= YOUR GOAL =
Every record must appear in your copy exactly as written, with no pictures.

= Pictures paired with source code =
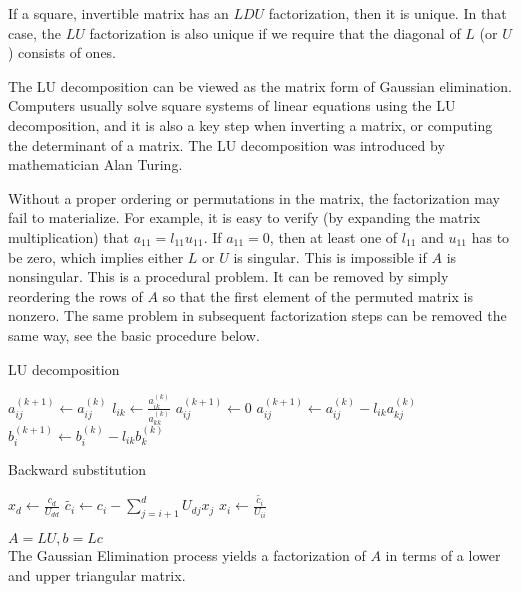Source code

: If a square, invertible matrix has an $LDU$ factorization, then it is unique. 
In that case, the $LU$ factorization is also unique if we require that the 
diagonal of $L$ (or $U$ ) consists of ones.

The LU decomposition can be viewed as the matrix form of Gaussian elimination. 
Computers usually solve square systems of linear equations using the LU 
decomposition, and it is also a key step when inverting a matrix, or 
computing the determinant of a matrix. The LU decomposition was introduced
by mathematician Alan Turing.

Without a proper ordering or permutations in the matrix, 
the factorization may fail to materialize. For example, it is easy to verify 
(by expanding the matrix multiplication) that $a_{11} = l_{11} u_{11}$. 
If $a_{11} = 0$, then at least one of $l_{11}$ and $u_{11}$ has to be zero, 
which implies either $L$ or $U$ is singular. This is impossible if $A$ is 
nonsingular. This is a procedural problem. It can be removed by simply 
reordering the rows of $A$ so that the first element of the permuted matrix is 
nonzero. The same problem in subsequent factorization steps can be removed the 
same way, see the basic procedure below.

\begin{algorithm}
\caption{LU decomposition}
\label{alg:lu-decomposition} 
\begin{algorithmic}
	 
		 
			 
    			\LState $a_{ij}^{(k+1)} \gets a_{ij}^{(k)}$
    		\EndFor
    	\EndFor
	     
	    	\LState $l_{ik} \gets \frac{a_{ik}^{(k)}}{a_{kk}^{(k)}}$
	    	 
	    		\LState $a_{ij}^{(k + 1)} \gets 0$
	    	\EndFor
	    		\LState $a_{ij}^{(k+1)} \gets a_{ij}^{(k)} - l_{ik}a_{kj}^{(k)}$
	    	\EndFor
	    	\LState $b_i^{(k + 1)} \gets b_i^{(k)} - l_{ik}b_{k}^{(k)}$
	    \EndFor
    \EndFor
\end{algorithmic}
\end{algorithm}

\begin{algorithm}
\caption{Backward substitution}
\label{alg:backward-substitution} 
\begin{algorithmic}
	\State $x_d \gets \frac{c_d}{U_{dd}}$
		\LState $\tilde{c_i} \gets c_i - \sum_{j = i + 1}^{d} U_{dj}x_j$
		\LState $x_i \gets \frac{\tilde{c_i}}{U_{ii}}$
    \EndFor
\end{algorithmic}
\end{algorithm}

\begin{Theorem}
	$A = LU, b = Lc$ \\
	The Gaussian Elimination process yields a factorization of $A$ in terms of a
	lower and upper triangular matrix.
\end{Theorem}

= RESPONSE TO THE TASK =
Source code

: If a square, invertible matrix has an $LDU$ factorization, then it is unique. 
In that case, the $LU$ factorization is also unique if we require that the 
diagonal of $L$ (or $U$ ) consists of ones.

The LU decomposition can be viewed as the matrix form of Gaussian elimination. 
Computers usually solve square systems of linear equations using the LU 
decomposition, and it is also a key step when inverting a matrix, or 
computing the determinant of a matrix. The LU decomposition was introduced
by mathematician Alan Turing.

Without a proper ordering or permutations in the matrix, 
the factorization may fail to materialize. For example, it is easy to verify 
(by expanding the matrix multiplication) that $a_{11} = l_{11} u_{11}$. 
If $a_{11} = 0$, then at least one of $l_{11}$ and $u_{11}$ has to be zero, 
which implies either $L$ or $U$ is singular. This is impossible if $A$ is 
nonsingular. This is a procedural problem. It can be removed by simply 
reordering the rows of $A$ so that the first element of the permuted matrix is 
nonzero. The same problem in subsequent factorization steps can be removed the 
same way, see the basic procedure below.

\begin{algorithm}
\caption{LU decomposition}
\label{alg:lu-decomposition} 
\begin{algorithmic}
	 
		 
			 
    			\LState $a_{ij}^{(k+1)} \gets a_{ij}^{(k)}$
    		\EndFor
    	\EndFor
	     
	    	\LState $l_{ik} \gets \frac{a_{ik}^{(k)}}{a_{kk}^{(k)}}$
	    	 
	    		\LState $a_{ij}^{(k + 1)} \gets 0$
	    	\EndFor
	    		\LState $a_{ij}^{(k+1)} \gets a_{ij}^{(k)} - l_{ik}a_{kj}^{(k)}$
	    	\EndFor
	    	\LState $b_i^{(k + 1)} \gets b_i^{(k)} - l_{ik}b_{k}^{(k)}$
	    \EndFor
    \EndFor
\end{algorithmic}
\end{algorithm}

\begin{algorithm}
\caption{Backward substitution}
\label{alg:backward-substitution} 
\begin{algorithmic}
	\State $x_d \gets \frac{c_d}{U_{dd}}$
		\LState $\tilde{c_i} \gets c_i - \sum_{j = i + 1}^{d} U_{dj}x_j$
		\LState $x_i \gets \frac{\tilde{c_i}}{U_{ii}}$
    \EndFor
\end{algorithmic}
\end{algorithm}

\begin{Theorem}
	$A = LU, b = Lc$ \\
	The Gaussian Elimination process yields a factorization of $A$ in terms of a
	lower and upper triangular matrix.
\end{Theorem}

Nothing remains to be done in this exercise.